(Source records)
* * *
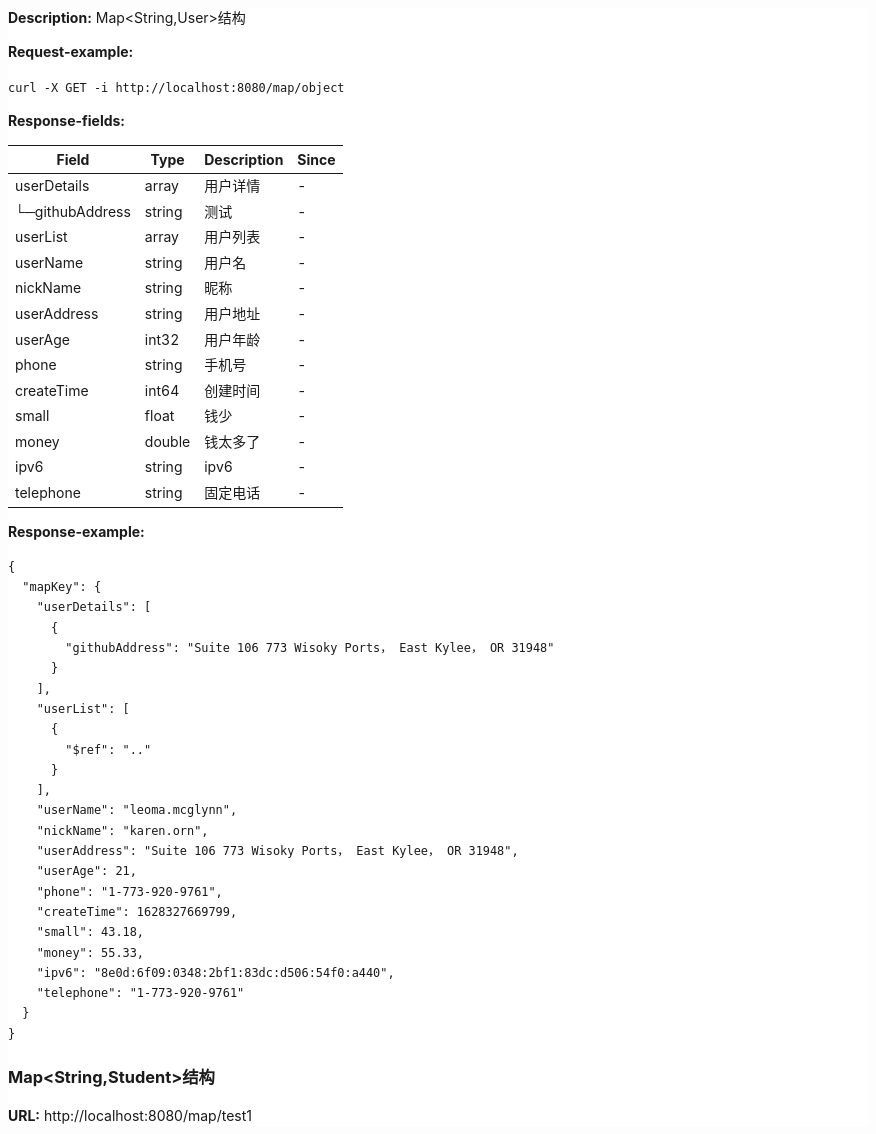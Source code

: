 **Description:** Map&lt;String,User&gt;结构

**Request-example:**
```
curl -X GET -i http://localhost:8080/map/object
```
**Response-fields:**

Field | Type|Description|Since
---|---|---|---
userDetails|array|用户详情|-
└─githubAddress|string|测试|-
userList|array|用户列表|-
userName|string|用户名|-
nickName|string|昵称|-
userAddress|string|用户地址|-
userAge|int32|用户年龄|-
phone|string|手机号|-
createTime|int64|创建时间|-
small|float|钱少|-
money|double|钱太多了|-
ipv6|string|ipv6|-
telephone|string|固定电话|-

**Response-example:**
```
{
  "mapKey": {
    "userDetails": [
      {
        "githubAddress": "Suite 106 773 Wisoky Ports， East Kylee， OR 31948"
      }
    ],
    "userList": [
      {
        "$ref": ".."
      }
    ],
    "userName": "leoma.mcglynn",
    "nickName": "karen.orn",
    "userAddress": "Suite 106 773 Wisoky Ports， East Kylee， OR 31948",
    "userAge": 21,
    "phone": "1-773-920-9761",
    "createTime": 1628327669799,
    "small": 43.18,
    "money": 55.33,
    "ipv6": "8e0d:6f09:0348:2bf1:83dc:d506:54f0:a440",
    "telephone": "1-773-920-9761"
  }
}
```

### Map&lt;String,Student&gt;结构
**URL:** http://localhost:8080/map/test1

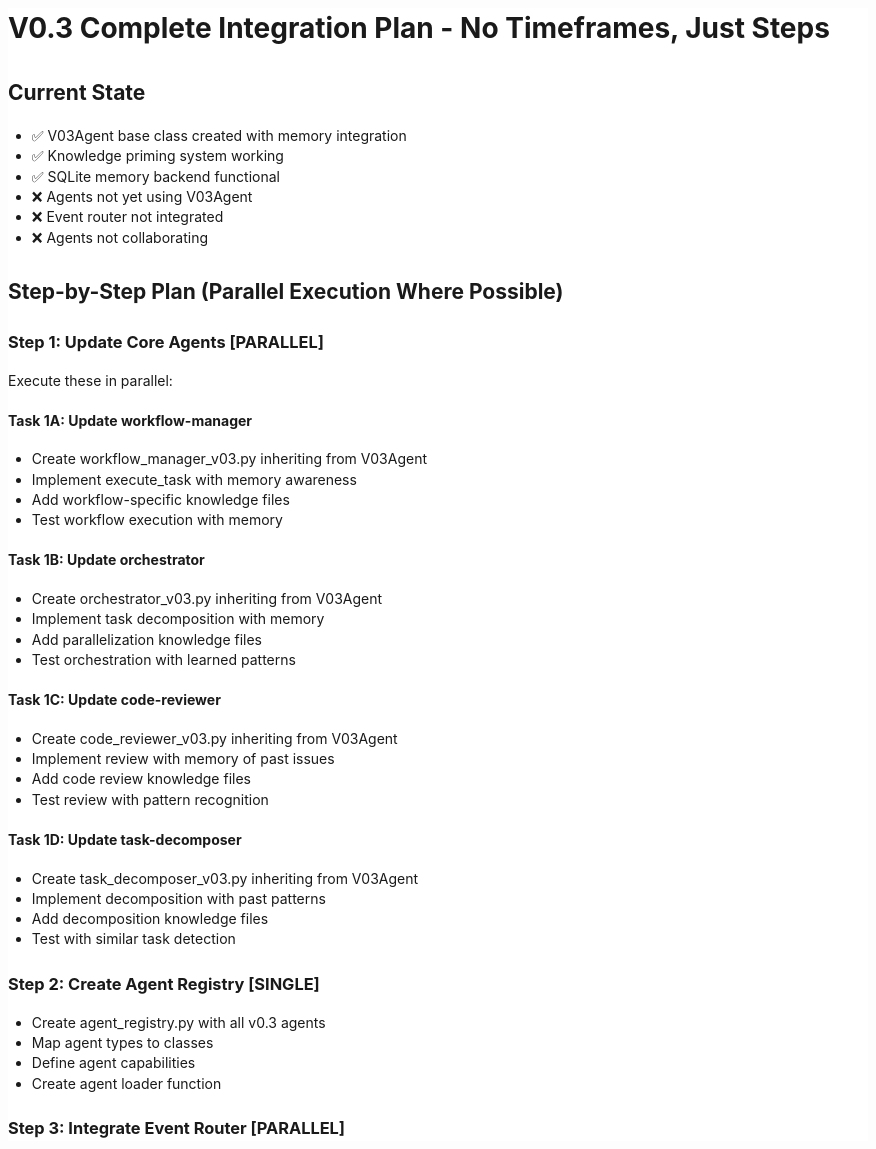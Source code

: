 # V0.3 Complete Integration Plan - No Timeframes, Just Steps

## Current State
- ✅ V03Agent base class created with memory integration
- ✅ Knowledge priming system working
- ✅ SQLite memory backend functional
- ❌ Agents not yet using V03Agent
- ❌ Event router not integrated
- ❌ Agents not collaborating

## Step-by-Step Plan (Parallel Execution Where Possible)

### Step 1: Update Core Agents [PARALLEL]
Execute these in parallel:

#### Task 1A: Update workflow-manager
- Create workflow_manager_v03.py inheriting from V03Agent
- Implement execute_task with memory awareness
- Add workflow-specific knowledge files
- Test workflow execution with memory

#### Task 1B: Update orchestrator
- Create orchestrator_v03.py inheriting from V03Agent
- Implement task decomposition with memory
- Add parallelization knowledge files
- Test orchestration with learned patterns

#### Task 1C: Update code-reviewer
- Create code_reviewer_v03.py inheriting from V03Agent
- Implement review with memory of past issues
- Add code review knowledge files
- Test review with pattern recognition

#### Task 1D: Update task-decomposer
- Create task_decomposer_v03.py inheriting from V03Agent
- Implement decomposition with past patterns
- Add decomposition knowledge files
- Test with similar task detection

### Step 2: Create Agent Registry [SINGLE]
- Create agent_registry.py with all v0.3 agents
- Map agent types to classes
- Define agent capabilities
- Create agent loader function

### Step 3: Integrate Event Router [PARALLEL]

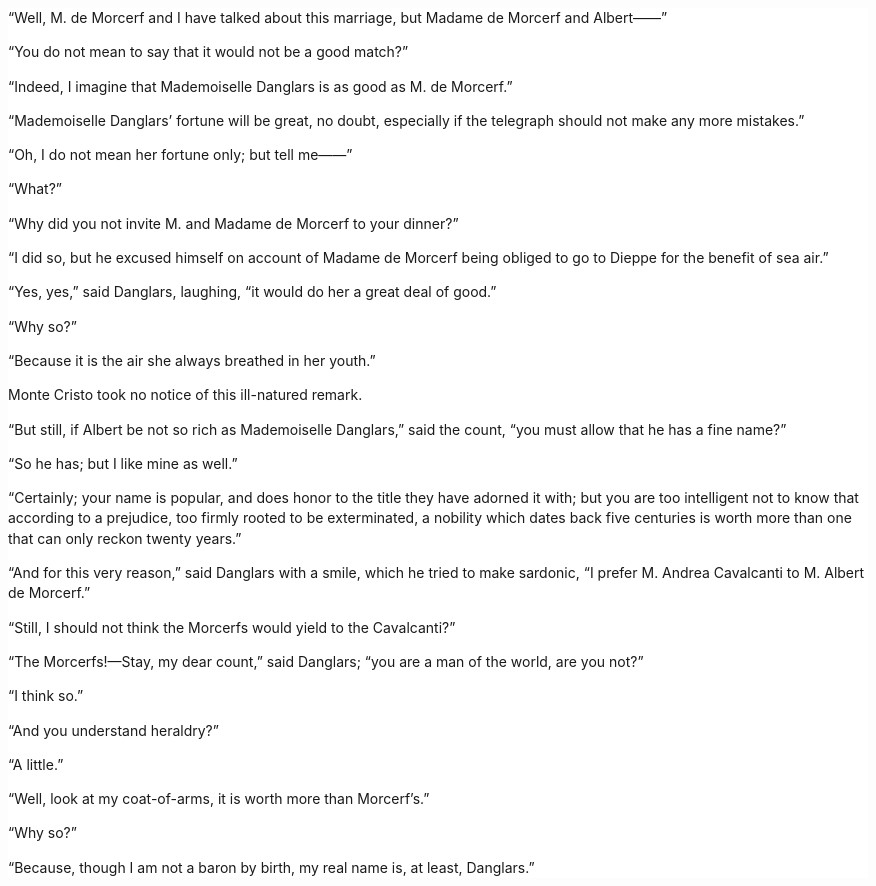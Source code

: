 “Well, M. de Morcerf and I have talked about this marriage, but Madame
de Morcerf and Albert——”

“You do not mean to say that it would not be a good match?”

“Indeed, I imagine that Mademoiselle Danglars is as good as M. de
Morcerf.”

“Mademoiselle Danglars’ fortune will be great, no doubt, especially if
the telegraph should not make any more mistakes.”

“Oh, I do not mean her fortune only; but tell me——”

“What?”

“Why did you not invite M. and Madame de Morcerf to your dinner?”

“I did so, but he excused himself on account of Madame de Morcerf being
obliged to go to Dieppe for the benefit of sea air.”

“Yes, yes,” said Danglars, laughing, “it would do her a great deal of
good.”

“Why so?”

“Because it is the air she always breathed in her youth.”

Monte Cristo took no notice of this ill-natured remark.

“But still, if Albert be not so rich as Mademoiselle Danglars,” said the
count, “you must allow that he has a fine name?”

“So he has; but I like mine as well.”

“Certainly; your name is popular, and does honor to the title they have
adorned it with; but you are too intelligent not to know that according
to a prejudice, too firmly rooted to be exterminated, a nobility which
dates back five centuries is worth more than one that can only reckon
twenty years.”

“And for this very reason,” said Danglars with a smile, which he tried
to make sardonic, “I prefer M. Andrea Cavalcanti to M. Albert de
Morcerf.”

“Still, I should not think the Morcerfs would yield to the Cavalcanti?”

“The Morcerfs!—Stay, my dear count,” said Danglars; “you are a man of
the world, are you not?”

“I think so.”

“And you understand heraldry?”

“A little.”

“Well, look at my coat-of-arms, it is worth more than Morcerf’s.”

“Why so?”

“Because, though I am not a baron by birth, my real name is, at least,
Danglars.”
* * *
## What the task asks
Copy out each record shown above without alteration, skipping any picture.

## Answer section
Source code

: **Description:** Map&lt;String,User&gt;结构

**Request-example:**
```
curl -X GET -i http://localhost:8080/map/object
```
**Response-fields:**

Field | Type|Description|Since
---|---|---|---
userDetails|array|用户详情|-
└─githubAddress|string|测试|-
userList|array|用户列表|-
userName|string|用户名|-
nickName|string|昵称|-
userAddress|string|用户地址|-
userAge|int32|用户年龄|-
phone|string|手机号|-
createTime|int64|创建时间|-
small|float|钱少|-
money|double|钱太多了|-
ipv6|string|ipv6|-
telephone|string|固定电话|-

**Response-example:**
```
{
  "mapKey": {
    "userDetails": [
      {
        "githubAddress": "Suite 106 773 Wisoky Ports， East Kylee， OR 31948"
      }
    ],
    "userList": [
      {
        "$ref": ".."
      }
    ],
    "userName": "leoma.mcglynn",
    "nickName": "karen.orn",
    "userAddress": "Suite 106 773 Wisoky Ports， East Kylee， OR 31948",
    "userAge": 21,
    "phone": "1-773-920-9761",
    "createTime": 1628327669799,
    "small": 43.18,
    "money": 55.33,
    "ipv6": "8e0d:6f09:0348:2bf1:83dc:d506:54f0:a440",
    "telephone": "1-773-920-9761"
  }
}
```

### Map&lt;String,Student&gt;结构
**URL:** http://localhost:8080/map/test1

Source code

: # V0.3 Complete Integration Plan - No Timeframes, Just Steps

## Current State
- ✅ V03Agent base class created with memory integration
- ✅ Knowledge priming system working
- ✅ SQLite memory backend functional
- ❌ Agents not yet using V03Agent
- ❌ Event router not integrated
- ❌ Agents not collaborating

## Step-by-Step Plan (Parallel Execution Where Possible)

### Step 1: Update Core Agents [PARALLEL]
Execute these in parallel:

#### Task 1A: Update workflow-manager
- Create workflow_manager_v03.py inheriting from V03Agent
- Implement execute_task with memory awareness
- Add workflow-specific knowledge files
- Test workflow execution with memory

#### Task 1B: Update orchestrator
- Create orchestrator_v03.py inheriting from V03Agent
- Implement task decomposition with memory
- Add parallelization knowledge files
- Test orchestration with learned patterns

#### Task 1C: Update code-reviewer
- Create code_reviewer_v03.py inheriting from V03Agent
- Implement review with memory of past issues
- Add code review knowledge files
- Test review with pattern recognition

#### Task 1D: Update task-decomposer
- Create task_decomposer_v03.py inheriting from V03Agent
- Implement decomposition with past patterns
- Add decomposition knowledge files
- Test with similar task detection

### Step 2: Create Agent Registry [SINGLE]
- Create agent_registry.py with all v0.3 agents
- Map agent types to classes
- Define agent capabilities
- Create agent loader function

### Step 3: Integrate Event Router [PARALLEL]

Source code

: “Well, M. de Morcerf and I have talked about this marriage, but Madame
de Morcerf and Albert——”

“You do not mean to say that it would not be a good match?”

“Indeed, I imagine that Mademoiselle Danglars is as good as M. de
Morcerf.”

“Mademoiselle Danglars’ fortune will be great, no doubt, especially if
the telegraph should not make any more mistakes.”

“Oh, I do not mean her fortune only; but tell me——”

“What?”

“Why did you not invite M. and Madame de Morcerf to your dinner?”

“I did so, but he excused himself on account of Madame de Morcerf being
obliged to go to Dieppe for the benefit of sea air.”

“Yes, yes,” said Danglars, laughing, “it would do her a great deal of
good.”

“Why so?”

“Because it is the air she always breathed in her youth.”

Monte Cristo took no notice of this ill-natured remark.

“But still, if Albert be not so rich as Mademoiselle Danglars,” said the
count, “you must allow that he has a fine name?”

“So he has; but I like mine as well.”

“Certainly; your name is popular, and does honor to the title they have
adorned it with; but you are too intelligent not to know that according
to a prejudice, too firmly rooted to be exterminated, a nobility which
dates back five centuries is worth more than one that can only reckon
twenty years.”

“And for this very reason,” said Danglars with a smile, which he tried
to make sardonic, “I prefer M. Andrea Cavalcanti to M. Albert de
Morcerf.”

“Still, I should not think the Morcerfs would yield to the Cavalcanti?”

“The Morcerfs!—Stay, my dear count,” said Danglars; “you are a man of
the world, are you not?”

“I think so.”

“And you understand heraldry?”

“A little.”

“Well, look at my coat-of-arms, it is worth more than Morcerf’s.”

“Why so?”

“Because, though I am not a baron by birth, my real name is, at least,
Danglars.”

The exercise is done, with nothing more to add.